Aimé Césaire aborde dans ce dernier entretien plusieurs thèmes, notamment son individualité, sa philosophie de la mort liée à la nature, et son inquiétude face au racisme et à l'état du monde.
- Aimé Césaire, écrivain et homme politique français
Dans ce dernier entretien, nous gagnons en profondeur dans la pensée d'Aimé Césaire. Les présentations sont faites, l'histoire est racontée, la philosophie peut alors commencer.
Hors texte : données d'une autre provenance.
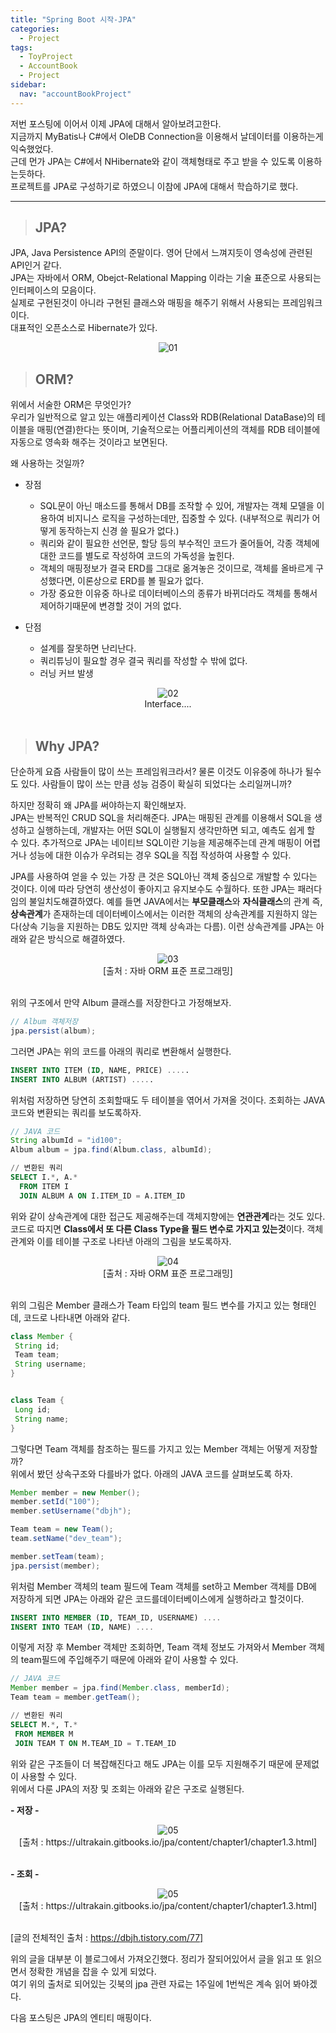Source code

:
 ```yaml
---
title: "Spring Boot 시작-JPA"
categories:
  - Project
tags:
  - ToyProject
  - AccountBook
  - Project
sidebar:
  nav: "accountBookProject"
---
```

저번 포스팅에 이어서 이제 JPA에 대해서 알아보려고한다.  
지금까지 MyBatis나 C#에서 OleDB Connection을 이용해서 날데이터를 이용하는게 익숙했었다.  
근데 먼가 JPA는 C#에서 NHibernate와 같이 객체형태로 주고 받을 수 있도록 이용하는듯하다.  
프로젝트를 JPA로 구성하기로 하였으니 이참에 JPA에 대해서 학습하기로 했다.
  
***
> ## JPA?  

JPA, Java Persistence API의 준말이다. 영어 단에서 느껴지듯이 영속성에 관련된 API인거 같다.  
JPA는 자바에서 ORM, Obejct-Relational Mapping 이라는 기술 표준으로 사용되는 인터페이스의 모음이다.  
실제로 구현된것이 아니라 구현된 클래스와 매핑을 해주기 위해서 사용되는 프레임워크 이다.  
대표적인 오픈소스로 Hibernate가 있다.  
<div align="center">
<img src="/assets/images/posts/Project/AccountBook/post_03_001.jpg" 
     srcset="/assets/images/posts/Project/AccountBook/post_03_001.jpg 200w,
             /assets/images/posts/Project/AccountBook/post_03_001.jpg 400w"
             sizes="(min-width: 400px) 200px, 50vw" alt="01">  
</div>
  
> ## ORM?  
  
위에서 서술한 ORM은 무엇인가?  
우리가 일반적으로 알고 있는 애플리케이션 Class와 RDB(Relational DataBase)의 테이블을 매핑(연결)한다는 뜻이며, 기술적으로는 어플리케이션의 객체를 RDB 테이블에 자동으로 영속화 해주는 것이라고 보면된다.  
  
왜 사용하는 것일까?
  
* 장점
  - SQL문이 아닌 매소드를 통해서 DB를 조작할 수 있어, 개발자는 객체 모델을 이용하여 비지니스 로직을 구성하는데만, 집중할 수 있다.
  (내부적으로 쿼리가 어떻게 동작하는지 신경 쓸 필요가 없다.)
  - 쿼리와 같이 필요한 선언문, 할당 등의 부수적인 코드가 줄어들어, 각종 객체에 대한 코드를 별도로 작성하여 코드의 가독성을 높힌다.
  - 객체의 매핑정보가 결국 ERD를 그대로 옮겨놓은 것이므로, 객체를 올바르게 구성했다면, 이론상으로 ERD를 볼 필요가 없다.
  - 가장 중요한 이유중 하나로 데이터베이스의 종류가 바뀌더라도 객체를 통해서 제어하기때문에 변경할 것이 거의 없다.  

* 단점  
  - 설계를 잘못하면 난리난다.
  - 쿼리튜닝이 필요할 경우 결국 쿼리를 작성할 수 밖에 없다.
  - 러닝 커브 발생
  
<div align="center">
<img src="/assets/images/posts/Project/AccountBook/post_03_002.png" alt="02">  
<br>
Interface....  
</div>
<br>


> ## Why JPA?  
  
단순하게 요즘 사람들이 많이 쓰는 프레임워크라서? 물론 이것도 이유중에 하나가 될수도 있다. 사람들이 많이 쓰는 만큼 성능 검증이 확실히 되었다는 소리일꺼니까?  
  
하지만 정확히 왜 JPA를 써야하는지 확인해보자.  
JPA는 반복적인 CRUD SQL을 처리해준다. JPA는 매핑된 관계를 이용해서 SQL을 생성하고 실행하는데, 개발자는 어떤 SQL이 실행될지 생각만하면 되고, 예측도 쉽게 할 수 있다. 추가적으로 JPA는 네이티브 SQL이란 기능을 제공해주는데 관계 매핑이 어렵거나 성능에 대한 이슈가 우려되는 경우 SQL을 직접 작성하여 사용할 수 있다.  
  
JPA를 사용하여 얻을 수 있는 가장 큰 것은 SQL아닌 객체 중심으로 개발할 수 있다는 것이다. 이에 따라 당연히 생산성이 좋아지고 유지보수도 수월하다. 또한 JPA는 패러다임의 불일치도해결하였다. 예를 들면 JAVA에서는 **부모클래스**와 **자식클래스**의 관계 즉, **상속관계**가 존재하는데 데이터베이스에서는 이러한 객체의 상속관계를 지원하지 않는다(상속 기능을 지원하는 DB도 있지만 객체 상속과는 다름). 이런 상속관계를 JPA는 아래와 같은 방식으로 해결하였다.  
   
<div align="center">
<img src="/assets/images/posts/Project/AccountBook/post_03_003.png" alt="03">
<br>  
[출처 : 자바 ORM 표준 프로그래밍]
</div>
<br>
  
위의 구조에서 만약 Album 클래스를 저장한다고 가정해보자.

``` java
// Album 객체저장
jpa.persist(album);
```
  
그러면 JPA는 위의 코드를 아래의 쿼리로 변환해서 실행한다.

``` sql
INSERT INTO ITEM (ID, NAME, PRICE) .....
INSERT INTO ALBUM (ARTIST) .....
```
  
위처럼 저장하면 당연히 조회할때도 두 테이블을 엮어서 가져올 것이다. 조회하는 JAVA코드와 변환되는 쿼리를 보도록하자.  

``` java
// JAVA 코드
String albumId = "id100";
Album album = jpa.find(Album.class, albumId);
```

``` sql
// 변환된 쿼리
SELECT I.*, A.*
  FROM ITEM I
  JOIN ALBUM A ON I.ITEM_ID = A.ITEM_ID
```

위와 같이 상속관계에 대한 접근도 제공해주는데 객체지향에는 **연관관계**라는 것도 있다. 코드로 따지면 **Class에서 또 다른 Class Type을 필드 변수로 가지고 있는것**이다. 객체관계와 이를 테이블 구조로 나타낸 아래의 그림을 보도록하자.
  
<div align="center">
<img src="/assets/images/posts/Project/AccountBook/post_03_004.png" alt="04">
<br>
[출처 : 자바 ORM 표준 프로그래밍]
</div>  
<br>
  
위의 그림은 Member 클래스가 Team 타입의 team 필드 변수를 가지고 있는 형태인데, 코드로 나타내면 아래와 같다.
  
``` java
class Member {
 String id;
 Team team;
 String username;
}


class Team {
 Long id;
 String name;
}
```
  
그렇다면 Team 객체를 참조하는 필드를 가지고 있는 Member 객체는 어떻게 저장할까?  
위에서 봤던 상속구조와 다를바가 없다. 아래의 JAVA 코드를 살펴보도록 하자.  

``` java
Member member = new Member();
member.setId("100");
member.setUsername("dbjh");

Team team = new Team();
team.setName("dev_team");

member.setTeam(team);
jpa.persist(member);
```
  
위처럼 Member 객체의 team 필드에 Team 객체를 set하고 Member 객체를 DB에 저장하게 되면 JPA는 아래와 같은 코드를데이터베이스에게 실행하라고 할것이다.
  
``` sql
INSERT INTO MEMBER (ID, TEAM_ID, USERNAME) ....
INSERT INTO TEAM (ID, NAME) ....
```
  
이렇게 저장 후  Member 객체만 조회하면, Team 객체 정보도 가져와서 Member 객체의 team필드에 주입해주기 때문에 아래와 같이 사용할 수 있다.

``` java
// JAVA 코드
Member member = jpa.find(Member.class, memberId);
Team team = member.getTeam();
```
```sql
// 변환된 쿼리
SELECT M.*, T.*
 FROM MEMBER M
 JOIN TEAM T ON M.TEAM_ID = T.TEAM_ID 
```
  
위와 같은 구조들이 더 복잡해진다고 해도 JPA는 이를 모두 지원해주기 때문에 문제없이 사용할 수 있다.  
위에서 다룬 JPA의 저장 및 조회는 아래와 같은 구조로 실행된다. 

 **- 저장 -**
  
<div align="center">
<img src="/assets/images/posts/Project/AccountBook/post_03_005.png" 
     srcset="/assets/images/posts/Project/AccountBook/post_03_005.png 300w,
             /assets/images/posts/Project/AccountBook/post_03_005.png 400w"
             sizes="(min-width: 400px) 250px, 50vw" alt="05">  
<br>
[출처 : https://ultrakain.gitbooks.io/jpa/content/chapter1/chapter1.3.html]
</div>  
<br>

 **- 조회 -**
  
<div align="center">
<img src="/assets/images/posts/Project/AccountBook/post_03_006.png" 
     srcset="/assets/images/posts/Project/AccountBook/post_03_006.png 300w,
             /assets/images/posts/Project/AccountBook/post_03_006.png 400w"
             sizes="(min-width: 400px) 250px, 50vw" alt="05">  
<br>
[출처 : https://ultrakain.gitbooks.io/jpa/content/chapter1/chapter1.3.html]
</div>  
<br>
  
[글의 전체적인 출처 : https://dbjh.tistory.com/77]  
  
위의 글을 대부분 이 블로그에서 가져오긴했다. 정리가 잘되어있어서 글을 읽고 또 읽으면서 정확한 개념을 잡을 수 있게 되었다.  
여기 위의 출처로 되어있는 깃북의 jpa 관련 자료는 1주일에 1번씩은 계속 읽어 봐야겠다.  
  
다음 포스팅은 JPA의 엔티티 매핑이다.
L'identité et la réputation
Il reconnaît que l'orgueil est "nécessaire à chaque homme pour qu'il continue à traverser la vie". Néanmoins, il se sent "gêné d'être précédé de la réputation" d'être Aimé Césaire. Ce qu'il désire ? "Être simplement, être reçu en tant qu'homme", avec le droit "de dire des bêtises ou de me tromper".
Césaire proclame ensuite une acceptation complète de son identité, écrivant dans un des textes lus dans cet épisode : "J'accepte entièrement, sans réserve, ma race qu'aucune ablution d'isope et de lisse mêlée ne pourrait purifier" puis, plus loin, "ma race rongée de macules, ma race raisin mûr pour pieds ivres".
La mort
Concernant la mort, Aimé Césaire affirme tout d'abord, avec un petit sourire : "Ah, c'est un petit problème !" Il se console en croyant très fortement que "les morts sont là et ne sont pas morts". Pour lui, sa mère, son père "ne sont pas entièrement morts". Sa femme Suzanne, "il y a des moments où elle est carrément vivante pour moi", confie-t-il à Édouard J. Maninck.
Sa philosophie de la mort vient du "vieux nègre fondamental qui est en moi". Il s'aperçoit qu'elle découle du "vieux culte païen que j'ai de l'arbre, car je suis très végétal", l'arbre symbolisant une conception de la vie, de la mort et de la "germination de la mort". Il accepte, ici une fois de plus, son "originale géographie" et définit alors la négritude non par la biologie, mais comme étant "mesuré au compas de la souffrance".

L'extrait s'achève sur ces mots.